5. Table 2 is useful because it tries to summarise signalling hubs — AMPK, GLUT1/4, SIRT family, Akt-GSK-3β and auxiliary mechanisms — in terms of pathway interactions and cardiovascular protection.

So the paper’s novelty is synthetic rather than experimental.

Critique

The paper is useful as a broad map, but it has several weaknesses.

First, it overstates causality. Much of the evidence linking exercise, microbiota, metabolites and cardiovascular outcomes is associative or derived from animal models. The review often moves from “exercise changes X” and “X is associated with cardiovascular benefit” to “X mediates cardiovascular protection.” That may be true in some cases, but the causal chain is not always demonstrated.

Second, it mixes evidence levels too freely. Human clinical studies, rodent treadmill/swimming models, cell-culture studies and omics correlations are placed side by side. That gives the impression of a coherent mechanism, but the translational distance is large. For example, a pathway demonstrated in cultured adipocytes or cardiomyocytes may not explain clinical cardiovascular outcomes in humans.

Third, the review is too broad for its own good. It covers glucose, lipids, amino acids, microbiota, circadian rhythm, mitochondrial function, endothelial biology, obesity, diabetes, myocardial infarction, atherosclerosis and exercise prescription. The breadth is helpful, but it reduces depth. Some sections become lists of mechanisms rather than a critical synthesis.

Fourth, exercise is treated rather generically. Aerobic exercise, resistance training, HIIT, moderate-intensity exercise, acute exercise and chronic training have different metabolic signatures. The review acknowledges this in places, but does not provide a sufficiently clear matrix of which exercise type affects which mechanism, in which population, and with what strength of evidence.

Fifth, the microbiome section is interesting but vulnerable to confounding. Diet, medication, obesity, baseline fitness, geography, sleep and disease status all strongly affect microbiota. The paper itself notes that some cohorts define “health” loosely and have confounding, but it still presents microbiome changes as a major mechanistic route.

Sixth, the systems-biology claim is more aspirational than executed. The paper says it adopts a multi-omics and systems-biology framework, but it does not itself perform a formal network analysis, meta-analysis, causal graph, Mendelian randomisation, or quantitative pathway integration. It is better described as a narrative review advocating systems biology, not actually delivering a new systems-biology model.

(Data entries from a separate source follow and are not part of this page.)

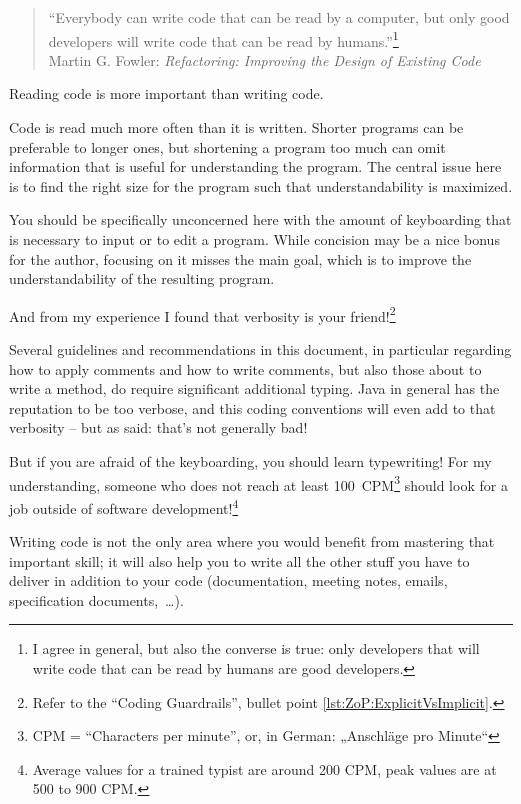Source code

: \documentclass[11pt,a4paper, titlepage, parskip=half, headsepline, footsepline, cleardoublepage=current, headheight=1cm]{scrbook}
\begin{document}
\begin{quotation}
“Everybody can write code that can be read by a computer, but only good developers will write code that can be read by humans.”\footnote{I agree in general, but also the converse is true: only developers that will write code that can be read by humans are good developers.} \\
Martin G. Fowler: \textit{Refactoring: Improving the Design of Existing Code}\autocite{Fowler:Refactoring}
\end{quotation}

Reading code is more important than writing code.\autocite{Marks:LocalVariableTypeInference:ReadingIsMoreImportantThanWriting}

Code is read much more often than it is written. Shorter programs can be preferable to longer ones, but shortening a program too much can omit information that is useful for understanding the program. The central issue here is to find the right size for the program such that understandability is maximized.

You should be specifically unconcerned here with the amount of keyboarding that is necessary to input or to edit a program. While concision may be a nice bonus for the author, focusing on it misses the main goal, which is to improve the understandability of the resulting program.

And from my experience I found that verbosity is your friend!\footnote{Refer to the “Coding Guardrails”, bullet point \ref{lst:ZoP:ExplicitVsImplicit}.}

Several guidelines and recommendations in this document, in particular regarding how to apply comments and how to write comments, but also those about to write a method, do require significant additional typing. Java in general has the reputation to be too verbose, and this coding conventions will even add to that verbosity – but as said: that's not generally bad!

But if you are afraid of the keyboarding, you should learn typewriting! For my understanding, someone who does not reach at least 100~CPM\footnote{CPM = “Characters per minute”, or, in German: „Anschläge pro Minute“} should look for a job outside of software development!\footnote{Average values for a trained typist are around 200 CPM, peak values are at 500 to 900 CPM.}

Writing code is not the only area where you would benefit from mastering that important skill; it will also help you to write all the other stuff you have to deliver in addition to your code (documentation, meeting notes, emails, specification documents,~…).
\end{document}
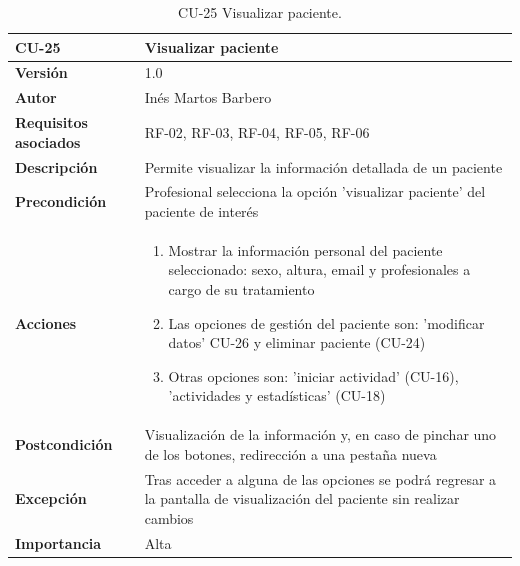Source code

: \begin{table}[p]
	\centering
	\begin{tabularx}{\linewidth}{ p{} p{} }
		\toprule
		\textbf{CU-25}    & \textbf{Visualizar paciente}\\
		\toprule
		\textbf{Versión}              & 1.0    \\
		\textbf{Autor}                & Inés Martos Barbero \\
		\textbf{Requisitos asociados} & RF-02, RF-03, RF-04, RF-05, RF-06 \\
		\textbf{Descripción}          & Permite visualizar la información detallada de un paciente \\
		\textbf{Precondición}         & Profesional selecciona la opción 'visualizar paciente' del paciente de interés \\
		\textbf{Acciones}             &
		\begin{enumerate}
			\def\labelenumi{\arabic{enumi}.}
			\tightlist
			\item Mostrar la información personal del paciente seleccionado: sexo, altura, email y profesionales a cargo de su tratamiento
            \item Las opciones de gestión del paciente son: 'modificar datos' CU-26 y eliminar paciente (CU-24)
			\item Otras opciones son: 'iniciar actividad' (CU-16), 'actividades y estadísticas' (CU-18)
		\end{enumerate}\\
		\textbf{Postcondición}        & Visualización de la información y, en caso de pinchar uno de los botones, redirección a una pestaña nueva \\
		\textbf{Excepción}          & Tras acceder a alguna de las opciones se podrá regresar a la pantalla de visualización del paciente sin realizar cambios \\
		\textbf{Importancia}          & Alta \\
		\bottomrule
	\end{tabularx}
	\caption{CU-25 Visualizar paciente.}
\end{table}

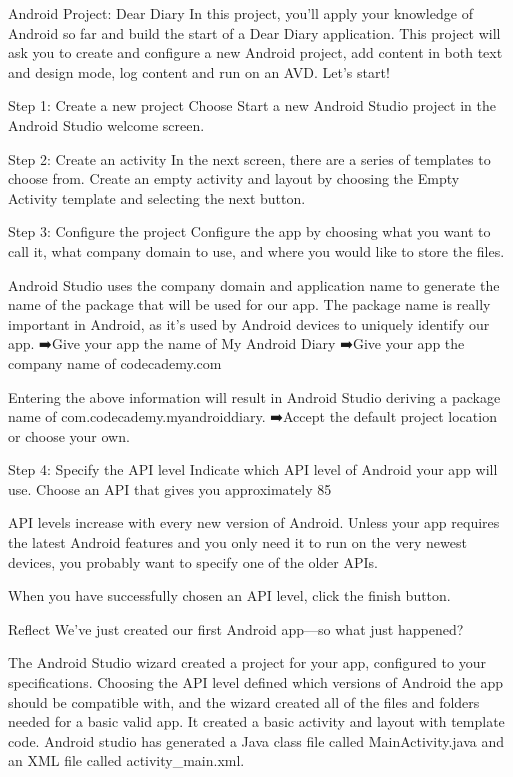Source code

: Android Project: Dear Diary
        In this project, you'll apply your knowledge of Android so far and build the start of a Dear Diary application. This project will ask you to create and configure a new Android project, add content in both text and design mode, log content and run on an AVD. Let's start!
    
    Step 1: Create a new project
        Choose Start a new Android Studio project in the Android Studio welcome screen.

    Step 2: Create an activity
        In the next screen, there are a series of templates to choose from. Create an empty activity and layout by choosing the Empty Activity template and selecting the next button.

    Step 3: Configure the project
        Configure the app by choosing what you want to call it, what company domain to use, and where you would like to store the files.

        Android Studio uses the company domain and application name to generate the name of the package that will be used for our app. The package name is really important in Android, as it’s used by Android devices to uniquely identify our app.   
            ➡️Give your app the name of My Android Diary
            ➡️Give your app the company name of codecademy.com

        Entering the above information will result in Android Studio deriving a package name of com.codecademy.myandroiddiary.
            ➡️Accept the default project location or choose your own.
        
    Step 4: Specify the API level
        Indicate which API level of Android your app will use. Choose an API that gives you approximately 85%

        API levels increase with every new version of Android. Unless your app requires the latest Android features and you only need it to run on the very newest devices, you probably want to specify one of the older APIs.

        When you have successfully chosen an API level, click the finish button.

Reflect
        We’ve just created our first Android app—so what just happened?

        The Android Studio wizard created a project for your app, configured to your specifications. Choosing the API level defined which versions of Android the app should be compatible with, and the wizard created all of the files and folders needed for a basic valid app. It created a basic activity and layout with template code. Android studio has generated a Java class file called MainActivity.java and an XML file called activity_main.xml.

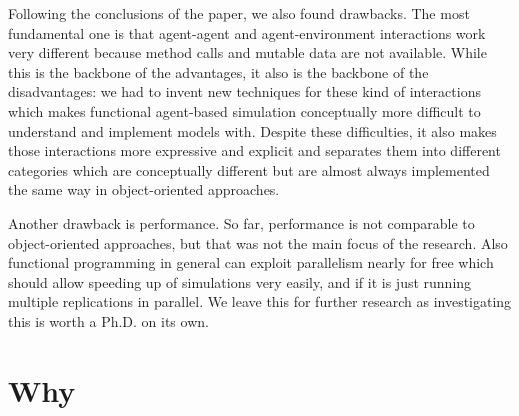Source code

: Following the conclusions of the paper, we also found drawbacks. The most fundamental one is that agent-agent and agent-environment interactions work very different because method calls and mutable data are not available. While this is the backbone of the advantages, it also is the backbone of the disadvantages: we had to invent new techniques for these kind of interactions which makes functional agent-based simulation conceptually more difficult to understand and implement models with. Despite these difficulties, it also makes those interactions more expressive and explicit and separates them into different categories which are conceptually different but are almost always implemented the same way in object-oriented approaches.

Another drawback is performance. So far, performance is not comparable to object-oriented approaches, but that was not the main focus of the research. Also functional programming in general can exploit parallelism nearly for free which should allow speeding up of simulations very easily, and if it is just running multiple replications in parallel. We leave this for further research as investigating this is worth a Ph.D. on its own.

\section{Why}

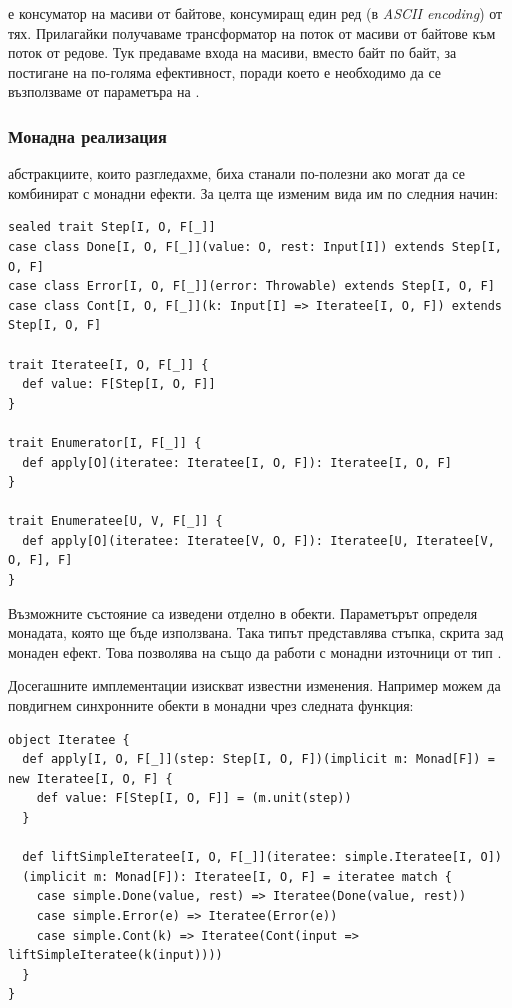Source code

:  е консуматор на масиви от байтове, консумиращ един ред (в \emph{ASCII encoding}) от тях. Прилагайки  получаваме  трансформатор на поток от масиви от байтове към поток от редове. Тук предаваме входа на масиви, вместо байт по байт, за постигане на по-голяма ефективност, поради което е необходимо да се възползваме от  параметъра на .

\subsubsection{Монадна реализация}

 абстракциите, които разгледахме, биха станали по-полезни ако могат да се комбинират с монадни ефекти. За целта ще изменим вида им по следния начин:

\begin{lstlisting}
sealed trait Step[I, O, F[_]]
case class Done[I, O, F[_]](value: O, rest: Input[I]) extends Step[I, O, F]
case class Error[I, O, F[_]](error: Throwable) extends Step[I, O, F]
case class Cont[I, O, F[_]](k: Input[I] => Iteratee[I, O, F]) extends Step[I, O, F]

trait Iteratee[I, O, F[_]] {
  def value: F[Step[I, O, F]]
}

trait Enumerator[I, F[_]] {
  def apply[O](iteratee: Iteratee[I, O, F]): Iteratee[I, O, F]
}

trait Enumeratee[U, V, F[_]] {
  def apply[O](iteratee: Iteratee[V, O, F]): Iteratee[U, Iteratee[V, O, F], F]
}
\end{lstlisting}

Възможните състояние са изведени отделно в  обекти. Параметърът  определя монадата, която ще бъде използвана. Така типът  представлява стъпка, скрита зад монаден ефект. Това позволява на  също да работи с монадни източници от тип .

Досегашните имплементации изискват известни изменения. Например можем да повдигнем синхронните  обекти в монадни чрез следната функция:

\begin{lstlisting}
object Iteratee {
  def apply[I, O, F[_]](step: Step[I, O, F])(implicit m: Monad[F]) = new Iteratee[I, O, F] {
    def value: F[Step[I, O, F]] = (m.unit(step))
  }
  
  def liftSimpleIteratee[I, O, F[_]](iteratee: simple.Iteratee[I, O])
  (implicit m: Monad[F]): Iteratee[I, O, F] = iteratee match {
    case simple.Done(value, rest) => Iteratee(Done(value, rest))
    case simple.Error(e) => Iteratee(Error(e))
    case simple.Cont(k) => Iteratee(Cont(input => liftSimpleIteratee(k(input))))
  }
}
\end{lstlisting}


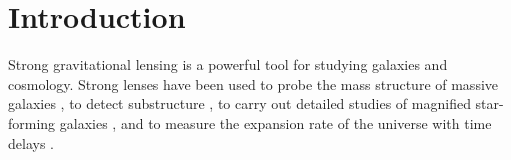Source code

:\documentclass{aa}
\begin{document}
   \maketitle
%

\section{Introduction}\label{sect:intro}

Strong gravitational lensing is a powerful tool for studying galaxies and cosmology.
Strong lenses have been used to probe the mass structure of massive galaxies \citep{Aug++10, ORF14, Son++15, Sha++21}, to detect substructure \citep{Veg++12, Hez++16, Nie++20}, to carry out detailed studies of magnified star-forming galaxies \citep{Jon++13}, and to measure the expansion rate of the universe with time delays \citep[see][ for a review]{T+M16}.
\end{document}

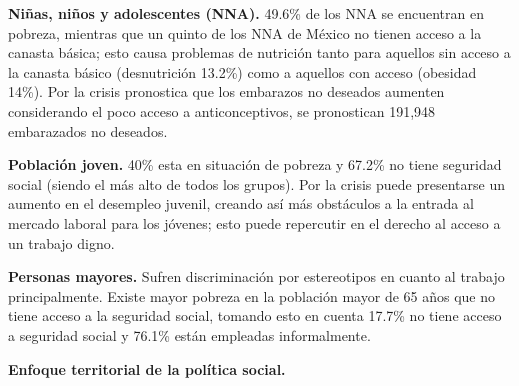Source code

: \textbf{Niñas, niños y adolescentes (NNA).} 49.6\% de los NNA se encuentran en pobreza, mientras que un quinto de los NNA de México no tienen acceso a la canasta básica; esto causa problemas de nutrición tanto para aquellos sin acceso a la canasta básico (desnutrición 13.2\%) como a aquellos con acceso (obesidad 14\%). Por la crisis pronostica que los embarazos no deseados aumenten considerando el poco acceso a anticonceptivos, se pronostican 191,948 embarazados no deseados.

\textbf{Población joven.} 40\% esta en situación de pobreza y 67.2\% no tiene seguridad social (siendo el más alto de todos los grupos). Por la crisis puede presentarse un aumento en el desempleo juvenil, creando así más obstáculos a la entrada al mercado laboral para los jóvenes; esto puede repercutir en el derecho al acceso a un trabajo digno.

\textbf{Personas mayores.} Sufren discriminación por estereotipos en cuanto al trabajo principalmente. Existe mayor pobreza en la población mayor de 65 años que no tiene acceso a la seguridad social, tomando esto en cuenta 17.7\% no tiene acceso a seguridad social y 76.1\% están empleadas informalmente.

\textbf{Enfoque territorial de la política social.}

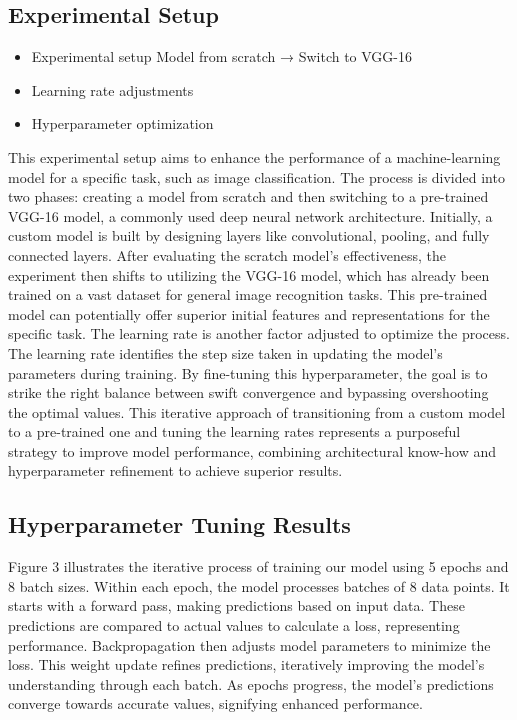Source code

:\documentclass[12pt,a4paper]{article}
\begin{document}
\subsection{Experimental Setup}


\begin{itemize}
    \item Experimental setup Model from scratch → Switch to VGG-16
    \item Learning rate adjustments
    \item Hyperparameter optimization
\end{itemize} 

This experimental setup aims to enhance the performance of a machine-learning model for a specific task, such as image classification. The process is divided into two phases: creating a model from scratch and then switching to a pre-trained VGG-16 model, a commonly used deep neural network architecture. Initially, a custom model is built by designing layers like convolutional, pooling, and fully connected layers. After evaluating the scratch model's effectiveness, the experiment then shifts to utilizing the VGG-16 model, which has already been trained on a vast dataset for general image recognition tasks. This pre-trained model can potentially offer superior initial features and representations for the specific task. The learning rate is another factor adjusted to optimize the process. The learning rate identifies the step size taken in updating the model's parameters during training. By fine-tuning this hyperparameter, the goal is to strike the right balance between swift convergence and bypassing overshooting the optimal values. This iterative approach of transitioning from a custom model to a pre-trained one and tuning the learning rates represents a purposeful strategy to improve model performance, combining architectural know-how and hyperparameter refinement to achieve superior results.


\subsection{Hyperparameter Tuning Results}

Figure 3 illustrates the iterative process of training our model using 5 epochs and 8 batch sizes. Within each epoch, the model processes batches of 8 data points. It starts with a forward pass, making predictions based on input data. These predictions are compared to actual values to calculate a loss, representing performance. Backpropagation then adjusts model parameters to minimize the loss. This weight update refines predictions, iteratively improving the model's understanding through each batch. As epochs progress, the model's predictions converge towards accurate values, signifying enhanced performance.
\end{document}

Seventh, the clinical recommendations are fairly conventional. The conclusion recommends standard exercise prescriptions — 150–300 minutes of moderate exercise or 75–150 minutes of vigorous exercise per week, plus resistance training — which are sensible but not especially derived from the mechanistic detail.

Overall assessment

This is a useful, up-to-date narrative review that brings together many strands of exercise biology relevant to cardiovascular disease. Its strongest contribution is the argument that exercise cardioprotection should be understood as a network effect across mitochondria, metabolism, gut microbiota, inflammatory tone and circadian regulation.

Its main limitation is that it sometimes presents a plausible integrated mechanism as if it were already proven. The most important next step would be a more rigorous evidence hierarchy: human RCTs with metabolomics/microbiome readouts, mediation analysis, longitudinal cardiovascular outcomes, and clearer separation of acute versus chronic exercise effects.